## TASK INSTRUCTIONS
Where the data below has the string "https", return the whole line.

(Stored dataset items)
- Opening Delimiter -
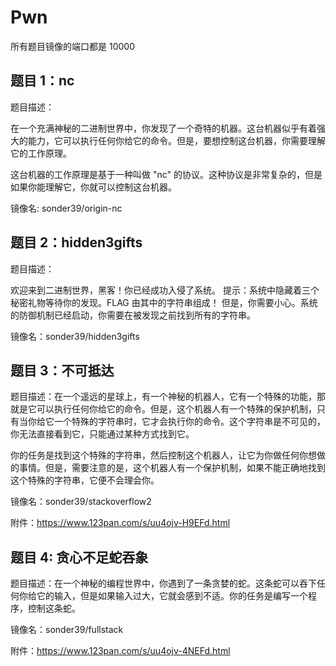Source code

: # Pwn

所有题目镜像的端口都是 10000

## 题目 1：nc

题目描述：

在一个充满神秘的二进制世界中，你发现了一个奇特的机器。这台机器似乎有着强大的能力，它可以执行任何你给它的命令。但是，要想控制这台机器，你需要理解它的工作原理。

这台机器的工作原理是基于一种叫做 "nc" 的协议。这种协议是非常复杂的，但是如果你能理解它，你就可以控制这台机器。

镜像名: sonder39/origin-nc

## 题目 2：hidden3gifts

题目描述：

欢迎来到二进制世界，黑客！你已经成功入侵了系统。
提示：系统中隐藏着三个秘密礼物等待你的发现。FLAG 由其中的字符串组成！
但是，你需要小心。系统的防御机制已经启动，你需要在被发现之前找到所有的字符串。

镜像名：sonder39/hidden3gifts

## 题目 3：不可抵达

题目描述：在一个遥远的星球上，有一个神秘的机器人，它有一个特殊的功能，那就是它可以执行任何你给它的命令。但是，这个机器人有一个特殊的保护机制，只有当你给它一个特殊的字符串时，它才会执行你的命令。这个字符串是不可见的，你无法直接看到它，只能通过某种方式找到它。

你的任务是找到这个特殊的字符串，然后控制这个机器人，让它为你做任何你想做的事情。但是，需要注意的是，这个机器人有一个保护机制，如果不能正确地找到这个特殊的字符串，它便不会理会你。

镜像名：sonder39/stackoverflow2

附件：https://www.123pan.com/s/uu4ojv-H9EFd.html

## 题目 4: 贪心不足蛇吞象

题目描述：在一个神秘的编程世界中，你遇到了一条贪婪的蛇。这条蛇可以吞下任何你给它的输入，但是如果输入过大，它就会感到不适。你的任务是编写一个程序，控制这条蛇。

镜像名：sonder39/fullstack

附件：https://www.123pan.com/s/uu4ojv-4NEFd.html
- Closing Delimiter -
## EXERCISE RESULT
附件：https://www.123pan.com/s/uu4ojv-H9EFd.html
附件：https://www.123pan.com/s/uu4ojv-4NEFd.html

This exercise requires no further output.